═══ Records to use ═══

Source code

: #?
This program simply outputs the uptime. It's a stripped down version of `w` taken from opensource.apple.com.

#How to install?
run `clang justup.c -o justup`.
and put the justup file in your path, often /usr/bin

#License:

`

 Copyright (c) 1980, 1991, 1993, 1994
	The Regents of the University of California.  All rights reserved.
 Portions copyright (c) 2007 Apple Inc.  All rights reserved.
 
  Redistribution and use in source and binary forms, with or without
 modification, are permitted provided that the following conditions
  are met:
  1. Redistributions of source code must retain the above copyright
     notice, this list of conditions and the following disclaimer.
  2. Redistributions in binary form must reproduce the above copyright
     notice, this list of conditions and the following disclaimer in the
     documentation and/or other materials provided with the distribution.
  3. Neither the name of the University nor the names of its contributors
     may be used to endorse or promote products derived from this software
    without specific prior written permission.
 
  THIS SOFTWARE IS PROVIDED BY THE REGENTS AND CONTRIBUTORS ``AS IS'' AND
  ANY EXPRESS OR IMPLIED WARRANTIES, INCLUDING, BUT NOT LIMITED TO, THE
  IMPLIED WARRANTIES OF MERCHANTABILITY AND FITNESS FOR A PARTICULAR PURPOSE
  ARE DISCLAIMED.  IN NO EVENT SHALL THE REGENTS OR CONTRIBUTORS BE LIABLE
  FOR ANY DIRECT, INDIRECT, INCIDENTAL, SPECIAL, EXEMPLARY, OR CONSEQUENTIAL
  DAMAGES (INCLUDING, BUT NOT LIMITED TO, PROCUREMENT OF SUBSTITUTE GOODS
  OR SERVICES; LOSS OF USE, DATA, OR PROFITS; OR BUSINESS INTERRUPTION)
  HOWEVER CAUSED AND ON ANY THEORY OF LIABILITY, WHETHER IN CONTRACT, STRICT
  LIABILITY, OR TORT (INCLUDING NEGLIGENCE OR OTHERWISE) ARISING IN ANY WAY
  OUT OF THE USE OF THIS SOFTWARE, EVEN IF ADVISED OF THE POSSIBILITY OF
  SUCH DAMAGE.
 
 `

═══

This exercise calls for the line containing "ANY EXPRESS OR" and each line after it in the records, copied exactly.

  ANY EXPRESS OR IMPLIED WARRANTIES, INCLUDING, BUT NOT LIMITED TO, THE
  IMPLIED WARRANTIES OF MERCHANTABILITY AND FITNESS FOR A PARTICULAR PURPOSE
  ARE DISCLAIMED.  IN NO EVENT SHALL THE REGENTS OR CONTRIBUTORS BE LIABLE
  FOR ANY DIRECT, INDIRECT, INCIDENTAL, SPECIAL, EXEMPLARY, OR CONSEQUENTIAL
  DAMAGES (INCLUDING, BUT NOT LIMITED TO, PROCUREMENT OF SUBSTITUTE GOODS
  OR SERVICES; LOSS OF USE, DATA, OR PROFITS; OR BUSINESS INTERRUPTION)
  HOWEVER CAUSED AND ON ANY THEORY OF LIABILITY, WHETHER IN CONTRACT, STRICT
  LIABILITY, OR TORT (INCLUDING NEGLIGENCE OR OTHERWISE) ARISING IN ANY WAY
  OUT OF THE USE OF THIS SOFTWARE, EVEN IF ADVISED OF THE POSSIBILITY OF
  SUCH DAMAGE.
 
 `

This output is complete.